Anders dan eisers stellen, heeft verweerder ook beleidsvrijheid in de situatie dat cultuurhistorische waarden aan de orde zijn. De rechtbank kan de in dit kader gemaakte belangenafweging door verweerder in grote lijnen volgen en vindt daarin geen aanknopingspunten voor een vooringenomen houding. Verweerder heeft ruimte om een zwaarder gewicht toe te kennen aan het economische belang. Over de grootte van dit economische belang bestaat discussie tussen partijen, maar dat er sprake is van een zeker economisch belang bij het dichtzetten van het looppad met terras, wil de rechtbank wel aannemen. Verder heeft verweerder bij de afweging van belangen kunnen betrekken dat een aantasting van de cultuurhistorische waarde van de gevels in dit beschermd stadsgezicht door de terrassen, niet onomkeerbaar is. De rechtbank is niet duidelijk geworden op grond waarvan verweerder bij het verlenen van de terrasvergunning heeft gehandeld in strijd met de monumentenwetgeving.
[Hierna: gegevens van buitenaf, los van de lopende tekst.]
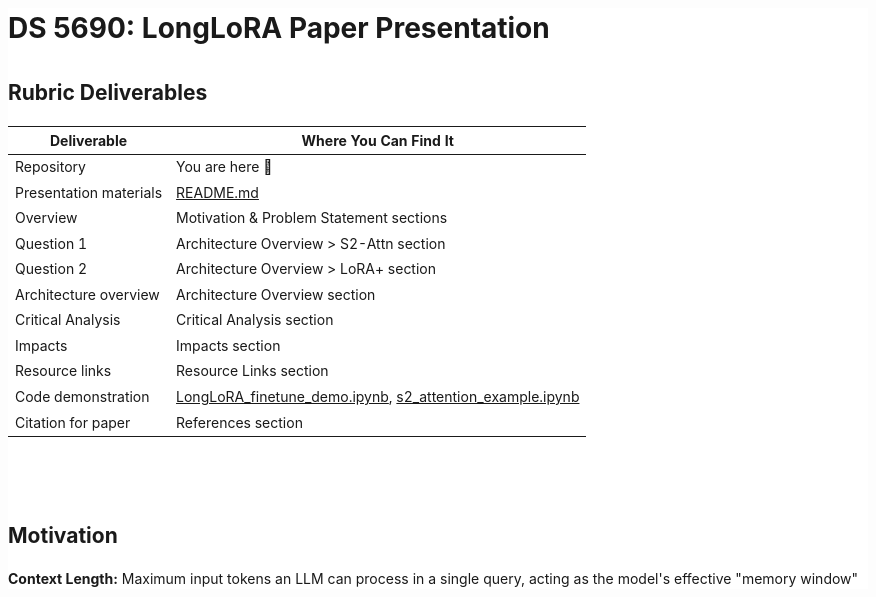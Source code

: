 # DS 5690: LongLoRA Paper Presentation

## Rubric Deliverables

| **Deliverable**          | **Where You Can Find It**                                                  |
|--------------------------|-----------------------------------------------------------------------------|
| Repository                | You are here  📍                                                           |
| Presentation materials    | [README.md](README.md)                                                     |
| Overview                  | Motivation & Problem Statement sections           |
| Question 1                | Architecture Overview > S2-Attn section            |
| Question 2                | Architecture Overview > LoRA+ section              |
| Architecture overview     | Architecture Overview section                      |
| Critical Analysis         | Critical Analysis section                          |
| Impacts                   | Impacts section                                    |
| Resource links            | Resource Links section                             |
| Code demonstration        | [LongLoRA_finetune_demo.ipynb](LongLoRA_finetune_demo.ipynb), [s2_attention_example.ipynb](s2_attention_example.ipynb) |
| Citation for paper        | References section                             |


<br/>
<br/>

## Motivation 

**Context Length:** Maximum input tokens an LLM can process in a single query, acting as the model's effective "memory window"

<p align="center" width="100%">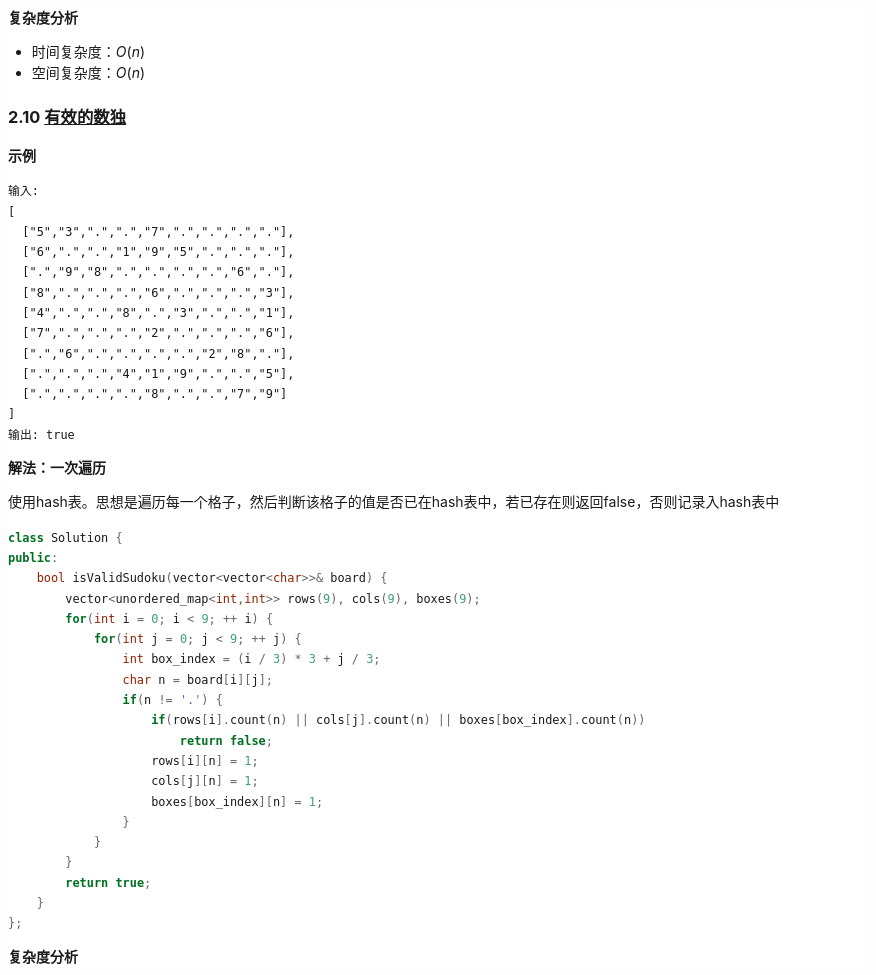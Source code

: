 **复杂度分析**

- 时间复杂度：$O(n)$
- 空间复杂度：$O(n)$

### 2.10 [有效的数独](https://leetcode-cn.com/problems/valid-sudoku/)

**示例**

```text
输入:
[
  ["5","3",".",".","7",".",".",".","."],
  ["6",".",".","1","9","5",".",".","."],
  [".","9","8",".",".",".",".","6","."],
  ["8",".",".",".","6",".",".",".","3"],
  ["4",".",".","8",".","3",".",".","1"],
  ["7",".",".",".","2",".",".",".","6"],
  [".","6",".",".",".",".","2","8","."],
  [".",".",".","4","1","9",".",".","5"],
  [".",".",".",".","8",".",".","7","9"]
]
输出: true
```

**解法：一次遍历**

使用hash表。思想是遍历每一个格子，然后判断该格子的值是否已在hash表中，若已存在则返回false，否则记录入hash表中

```c++
class Solution {
public:
    bool isValidSudoku(vector<vector<char>>& board) {
        vector<unordered_map<int,int>> rows(9), cols(9), boxes(9);
        for(int i = 0; i < 9; ++ i) {
            for(int j = 0; j < 9; ++ j) {
                int box_index = (i / 3) * 3 + j / 3;
                char n = board[i][j];
                if(n != '.') {
                    if(rows[i].count(n) || cols[j].count(n) || boxes[box_index].count(n))
                        return false;
                    rows[i][n] = 1;
                    cols[j][n] = 1;
                    boxes[box_index][n] = 1;
                }
            }
        }
        return true;
    }
};
```

**复杂度分析**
De Monumentenwet is in 1988 komen te vervallen. Voor zover eisers menen dat er in strijd wordt gehandeld met bepalingen uit de Erfgoedwet en/of de Omgevingswet kunnen zij een verzoek tot handhaving indienen.
16.6.
Deze beroepsgrond slaagt niet.

Conclusie en gevolgen

17. Het beroep is ongegrond. Dat betekent dat eisers geen gelijk krijgen. Eisers krijgen daarom het griffierecht niet terug. Zij krijgen ook geen vergoeding van hun proceskosten.

Beslissing

De rechtbank verklaart het beroep ongegrond.
Deze uitspraak is gedaan door mr. J.H.M. Hesseling, rechter, in aanwezigheid van
mr. B.A.G. Bulte, griffier.
Uitgesproken in het openbaar op
griffier
rechter
Een afschrift van deze uitspraak is verzonden aan partijen op:

Informatie over hoger beroep

Een partij die het niet eens is met deze uitspraak, kan een hogerberoepschrift sturen naar de Afdeling bestuursrechtspraak van de Raad van State waarin wordt uitgelegd waarom deze partij het niet eens is met deze uitspraak. Het hogerberoepschrift moet worden ingediend binnen zes weken na de dag waarop deze uitspraak is verzonden. Kan de indiener de behandeling van het hoger beroep niet afwachten, omdat de zaak spoed heeft, dan kan de indiener de voorzieningenrechter van de Afdeling bestuursrechtspraak van de Raad van State vragen om een voorlopige voorziening (een tijdelijke maatregel) te treffen.

Voetnoten

1.Artikel 1:8, eerste lid, sub b, van de APV.
2.Artikel 2:28a, derde lid, sub b, van de APV.
3.Artikel 2:28a, derde lid, sub e, van de APV.